In certain cases officers will revisit premises to ensure legal compliance with more serious hygiene issues. This is likely if you were awarded a score of 15 or more in any single category that makes up your overall rating.
This compliance visit is not an opportunity for the score to be reassessed. It is more appropriate and consistent for the business to be re-rated at a separate re-inspection or re-visit requested by the Food Business Owner.
How do you apply for a re-inspection or re-visit?
The request can be made by completing a form or in writing (including by email). It should outline the case for a re-inspection or re-visit. It should indicate the actions that have been taken by the Food Business Owner to improve the level of compliance since the planned intervention and, where appropriate, should include supporting evidence.
The supporting case should refer to the actions the local authority told the Food Business Owner would need to be made in order to achieve legal compliance. These issues will have been highlighted on the report left at the time of the inspection and in some cases a follow-up warning letter.
Does the local authority have to accept all requests for re-inspections or re-visits?
No. If the case made by the Food Business Owner is not substantiated, or insufficient evidence is provided, the local authority can refuse to undertake a re-inspection or re-visit.
The local authority must explain why the request is being refused. It should re-emphasise the priority actions that must be taken in order to improve the level of legal compliance. It should also indicate what evidence will be needed for agreement to a re-inspection or re-visit to be made.
If the Food Business Owner disagrees with the local authority’s decision to refuse a request for a re-inspection or re-visit, they can raise the issue with the Lead Officer for Food. If the matter cannot be resolved, the Food Business Owner has the option of using the local authority complaints procedure.
Where there is a supporting case, must a re-inspection or re-visit be made or can a new food hygiene rating be given on the basis of documentary evidence?
A re-inspection or re-visit must be made. A new food hygiene rating should not be given on the basis of documentary evidence only.
Where a re-inspection or re-visit is to be undertaken, should this be unannounced?
Yes. Such a visit should be unannounced unless it is necessary to ensure that certain staff are present, or unless an unannounced visit would compromise food safety.
Are powers of entry and authorisation required for requested re-inspections or re-visits?
By virtue of making a request, the Food Business Owner is inviting the local authority onto their premises. Clearly, where entry onto premises is with the consent of the Food Business Owner, formal powers of entry and authorisation are not being exercised.
It should be made clear, however, that the officer is still authorised under the Food Safety and Hygiene (England) Regulations 2013. As such, they retain powers of entry and have the powers to take enforcement action where appropriate.
If hygiene standards have not improved or have deteriorated at the time of the re-inspection or re-visit, should a lower food hygiene rating be given?
At the time of the re-inspection or re-visit, the local authority officer should not only check that the required improvements have been made. They should also assess the level of compliance overall. This means that the food hygiene rating could go up, down or remain the same if deemed appropriate by the local authority officer.
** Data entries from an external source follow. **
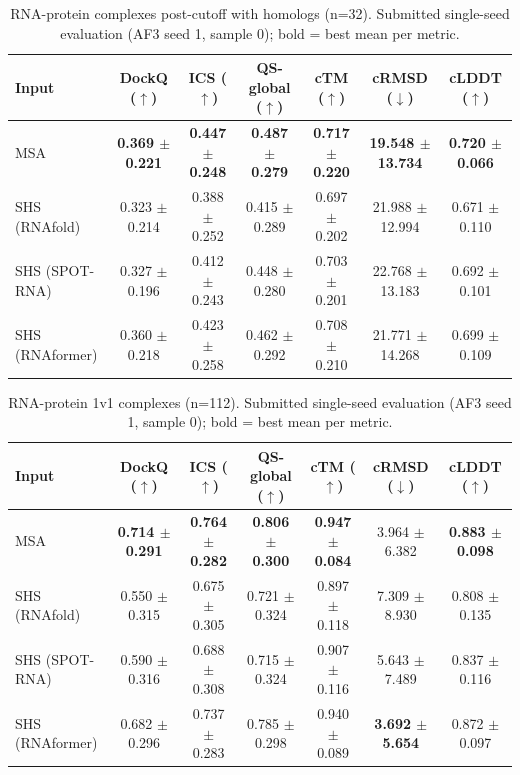 \begin{table}[htbp]
\centering
\caption{RNA-protein complexes post-cutoff with homologs (n=32). Submitted single-seed evaluation (AF3 seed 1, sample 0); bold = best mean per metric.}
\label{tab:rna_protein_complexes_post_cutoff_with_homologs}
\begin{tabular}{lcccccc}
\toprule
Input & DockQ ($\uparrow$) & ICS ($\uparrow$) & QS-global ($\uparrow$) & cTM ($\uparrow$) & cRMSD ($\downarrow$) & cLDDT ($\uparrow$) \\
\midrule
MSA & \textbf{0.369 $\pm$ 0.221} & \textbf{0.447 $\pm$ 0.248} & \textbf{0.487 $\pm$ 0.279} & \textbf{0.717 $\pm$ 0.220} & \textbf{19.548 $\pm$ 13.734} & \textbf{0.720 $\pm$ 0.066} \\
SHS (RNAfold) & 0.323 $\pm$ 0.214 & 0.388 $\pm$ 0.252 & 0.415 $\pm$ 0.289 & 0.697 $\pm$ 0.202 & 21.988 $\pm$ 12.994 & 0.671 $\pm$ 0.110 \\
SHS (SPOT-RNA) & 0.327 $\pm$ 0.196 & 0.412 $\pm$ 0.243 & 0.448 $\pm$ 0.280 & 0.703 $\pm$ 0.201 & 22.768 $\pm$ 13.183 & 0.692 $\pm$ 0.101 \\
SHS (RNAformer) & 0.360 $\pm$ 0.218 & 0.423 $\pm$ 0.258 & 0.462 $\pm$ 0.292 & 0.708 $\pm$ 0.210 & 21.771 $\pm$ 14.268 & 0.699 $\pm$ 0.109 \\
\bottomrule
\end{tabular}
\end{table}

\begin{table}[htbp]
\centering
\caption{RNA-protein 1v1 complexes (n=112). Submitted single-seed evaluation (AF3 seed 1, sample 0); bold = best mean per metric.}
\label{tab:rna_protein_1v1_complexes}
\begin{tabular}{lcccccc}
\toprule
Input & DockQ ($\uparrow$) & ICS ($\uparrow$) & QS-global ($\uparrow$) & cTM ($\uparrow$) & cRMSD ($\downarrow$) & cLDDT ($\uparrow$) \\
\midrule
MSA & \textbf{0.714 $\pm$ 0.291} & \textbf{0.764 $\pm$ 0.282} & \textbf{0.806 $\pm$ 0.300} & \textbf{0.947 $\pm$ 0.084} & 3.964 $\pm$ 6.382 & \textbf{0.883 $\pm$ 0.098} \\
SHS (RNAfold) & 0.550 $\pm$ 0.315 & 0.675 $\pm$ 0.305 & 0.721 $\pm$ 0.324 & 0.897 $\pm$ 0.118 & 7.309 $\pm$ 8.930 & 0.808 $\pm$ 0.135 \\
SHS (SPOT-RNA) & 0.590 $\pm$ 0.316 & 0.688 $\pm$ 0.308 & 0.715 $\pm$ 0.324 & 0.907 $\pm$ 0.116 & 5.643 $\pm$ 7.489 & 0.837 $\pm$ 0.116 \\
SHS (RNAformer) & 0.682 $\pm$ 0.296 & 0.737 $\pm$ 0.283 & 0.785 $\pm$ 0.298 & 0.940 $\pm$ 0.089 & \textbf{3.692 $\pm$ 5.654} & 0.872 $\pm$ 0.097 \\
\bottomrule
\end{tabular}
\end{table}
If an appropriate intervention is undertaken, can the intervention rating (not the Food Hygiene Rating) also be changed?
Yes. If an inspection, partial inspection or audit has been undertaken, the intervention rating should be reviewed and revised if deemed appropriate by the local authority officer. This is in line with the Food Law Code of Practice.
If an official control intervention other than an inspection, partial inspection or audit is carried out the intervention rating cannot be changed. This is the only situation where a food hygiene rating can be changed without determining the intervention rating.
When a re-rating has been given on this basis, there will be no change to the date of the next planned intervention.